You can track the order as it’s prepared, in transit and on every stage of the journey – which, to be fair, is pretty standard – but it also gives you an expected delivery time to the minute. An actual delivery time, as opposed to a worst-case scenario you get in so many other cases. For me the driver came in exactly 27 minutes (both times) and the company says the average is 32 minutes. As you can see from the pictures below the food was fresh and delicious – and as you can’t see, it was still 80% hot.


Why will this work?

Delivery services are nothing new. I remember one about a decade ago that does the exact same thing as Deliveroo does now with a big thick menu and you could phone in the numbers. The reasons why this is different if for the following reasons…

  • Pretty much everybody has a smartphone
  • Paying online has become much more frictionless
  • World class UI and design mean it’s easier than any other method

The VC and investment community around the world are obsessed with boring old businesses like logistics and delivery today. Businesses that haven’t changed for generations but which can now change overnight because of new technology – everybody wants to become the “Uber of something” and the delivery of food is a huge business.

While these businesses haven’t done great in the past, Deliveroo will be the business that nails this in Ireland – it’s that perfect mixture of timing, context, infrastructure and execution that nobody’s had before.

Just like you now “Hailo” instead of getting a taxi you’ll soon just Deliveroo when you are hungry and don’t want to go out – and when a business becomes an everyday verb, you know something big is happening.

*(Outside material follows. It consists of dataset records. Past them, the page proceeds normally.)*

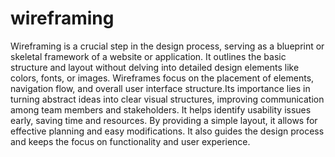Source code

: # wireframing
Wireframing is a crucial step in the design process, serving as a blueprint or skeletal framework of a website or application. It outlines the basic structure and layout without delving into detailed design elements like colors, fonts, or images. Wireframes focus on the placement of elements, navigation flow, and overall user interface structure.Its importance lies in turning abstract ideas into clear visual structures, improving communication among team members and stakeholders. It helps identify usability issues early, saving time and resources. By providing a simple layout, it allows for effective planning and easy modifications. It also guides the design process and keeps the focus on functionality and user experience.
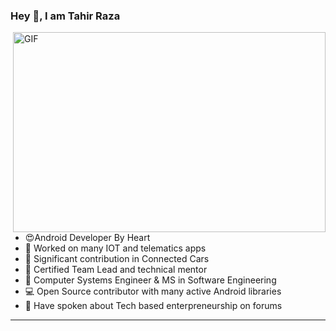 ### Hey 👋, I am Tahir Raza

<img align="right" alt="GIF" src="https://smtrz.github.io/img/hero/2.jpg" width="500" height="320" />

<br>

- 😍Android Developer By Heart
- 📱 Worked on many IOT and telematics apps
- 🚗 Significant contribution in Connected Cars
- 📕 Certified Team Lead and technical mentor
- 📝 Computer Systems Engineer & MS in Software Engineering
- 💻 Open Source contributor with many active Android libraries
- 🎤 Have spoken about Tech based enterpreneurship on forums

---
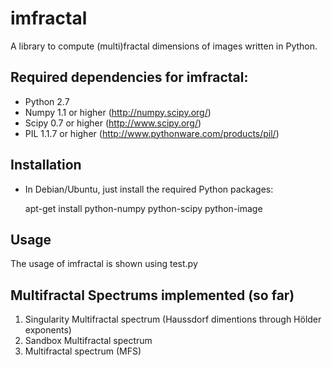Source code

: imfractal
=======

A library to compute (multi)fractal dimensions of images written in Python.

## Required dependencies for imfractal:

* Python 2.7
* Numpy 1.1 or higher       (http://numpy.scipy.org/)   
* Scipy 0.7 or higher       (http://www.scipy.org/)
* PIL 1.1.7 or higher       (http://www.pythonware.com/products/pil/)

## Installation

* In Debian/Ubuntu, just install the required Python packages:


    apt-get install python-numpy python-scipy python-image 

## Usage

The usage of imfractal is shown using test.py

## Multifractal Spectrums implemented (so far)

1. Singularity Multifractal spectrum (Haussdorf dimentions through Hölder exponents)
2. Sandbox Multifractal spectrum
2. Multifractal spectrum (MFS)
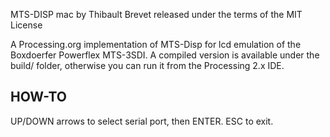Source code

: MTS-DISP mac
by Thibault Brevet
released under the terms of the MIT License

A Processing.org implementation of MTS-Disp for lcd emulation of the Boxdoerfer Powerflex MTS-3SDI.
A compiled version is available under the build/ folder, otherwise you can run it from the Processing 2.x IDE.

HOW-TO
------
UP/DOWN arrows to select serial port, then ENTER. ESC to exit.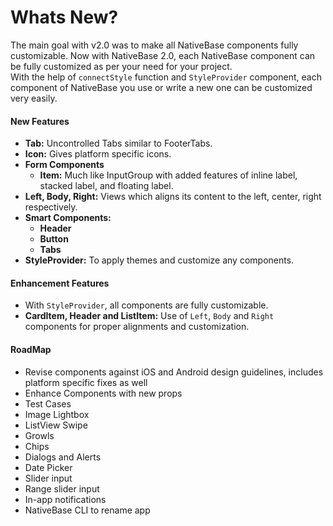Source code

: # Whats New?

The main goal with v2.0 was to make all NativeBase components fully customizable. Now with NativeBase 2.0, each NativeBase component can be fully customized as per your need for your project.<br />
With the help of <code>connectStyle</code> function and <code>StyleProvider</code> component, each component of NativeBase you use or write a new one can be customized very easily.

#### New Features
* **Tab:** Uncontrolled Tabs similar to FooterTabs.
* **Icon:** Gives platform specific icons.
* **Form Components**
  * **Item:** Much like InputGroup with added features of inline label, stacked label, and floating label.
* **Left, Body, Right:** Views which aligns its content to the left, center, right respectively.
* **Smart Components:**
  * **Header**
  * **Button**
  * **Tabs**
* **StyleProvider:** To apply themes and customize any components.


#### Enhancement Features
* With <code>StyleProvider</code>, all components are fully customizable.
* **CardItem, Header and ListItem:** Use of <code>Left</code>, <code>Body</code> and <code>Right</code> components for proper alignments and customization.


#### RoadMap
* Revise components against iOS and Android design guidelines, includes platform specific fixes as well
* Enhance Components with new props
* Test Cases
* Image Lightbox
* ListView Swipe
* Growls
* Chips
* Dialogs and Alerts
* Date Picker
* Slider input
* Range slider input
* In-app notifications
* NativeBase CLI to rename app
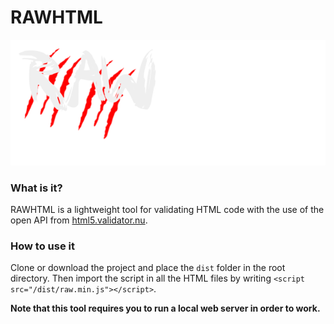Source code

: # RAWHTML

![RAWHTML logo](https://github.com/johan3040/RAWHtml/blob/master/src/img/raw.png)

### What is it?

RAWHTML is a lightweight tool for validating HTML code with the use of the open API from [html5.validator.nu](https://html5.validator.nu).

### How to use it

Clone or download the project and place the `dist` folder in the root directory. Then import the script in all the HTML files by writing `<script src="/dist/raw.min.js"></script>`.

**Note that this tool requires you to run a local web server in order to work.**
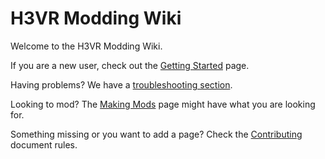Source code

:# H3VR Modding Wiki

Welcome to the H3VR Modding Wiki.

If you are a new user, check out the [Getting Started](installing/getting_started.md) page.

Having problems? We have a [troubleshooting section](installing/troubleshooting/index.md).

Looking to mod? The [Making Mods](creating/making_mods.md) page might have what you are looking for.

Something missing or you want to add a page? Check the [Contributing](https://github.com/H3VR-Modding/wiki/blob/main/.github/contributing/contributing.md) document rules.

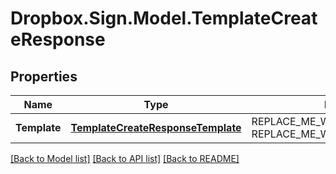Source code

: # Dropbox.Sign.Model.TemplateCreateResponse

## Properties

Name | Type | Description | Notes
------------ | ------------- | ------------- | -------------
**Template** | [**TemplateCreateResponseTemplate**](TemplateCreateResponseTemplate.md) | REPLACE_ME_WITH_DESCRIPTION_BEGIN  REPLACE_ME_WITH_DESCRIPTION_END | [optional] **Warnings** | [**List&lt;WarningResponse&gt;**](WarningResponse.md) | REPLACE_ME_WITH_DESCRIPTION_BEGIN A list of warnings. REPLACE_ME_WITH_DESCRIPTION_END | [optional] 

[[Back to Model list]](../README.md#documentation-for-models) [[Back to API list]](../README.md#documentation-for-api-endpoints) [[Back to README]](../README.md)

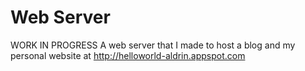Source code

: Web Server
============

WORK IN PROGRESS
A web server that I made to host a blog and my personal website at http://helloworld-aldrin.appspot.com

When eating my second meal of the day I could just as easily have been in the restaurant but I was sitting in my boxer shorts (enjoy that visual) eating piping hot restaurant standard food 27 minutes after pushing a button. Everything was superb, hot and convenient.


When I think of Deliveroo, I think of that famous Steve Jobs quote he used when talking about the original iPhone. There had been hundreds, if not thousands, of phones in the past but none of them ‘did’ the internet right. Just like the iPhone, Deliveroo takes something incredibly complex – far more complex, in fact, than existing delivery services due to the integration of restaurants that don’t have a delivery infrastructure already in place – and makes it work. Simple as.

You’ll be using it a lot, mark my words.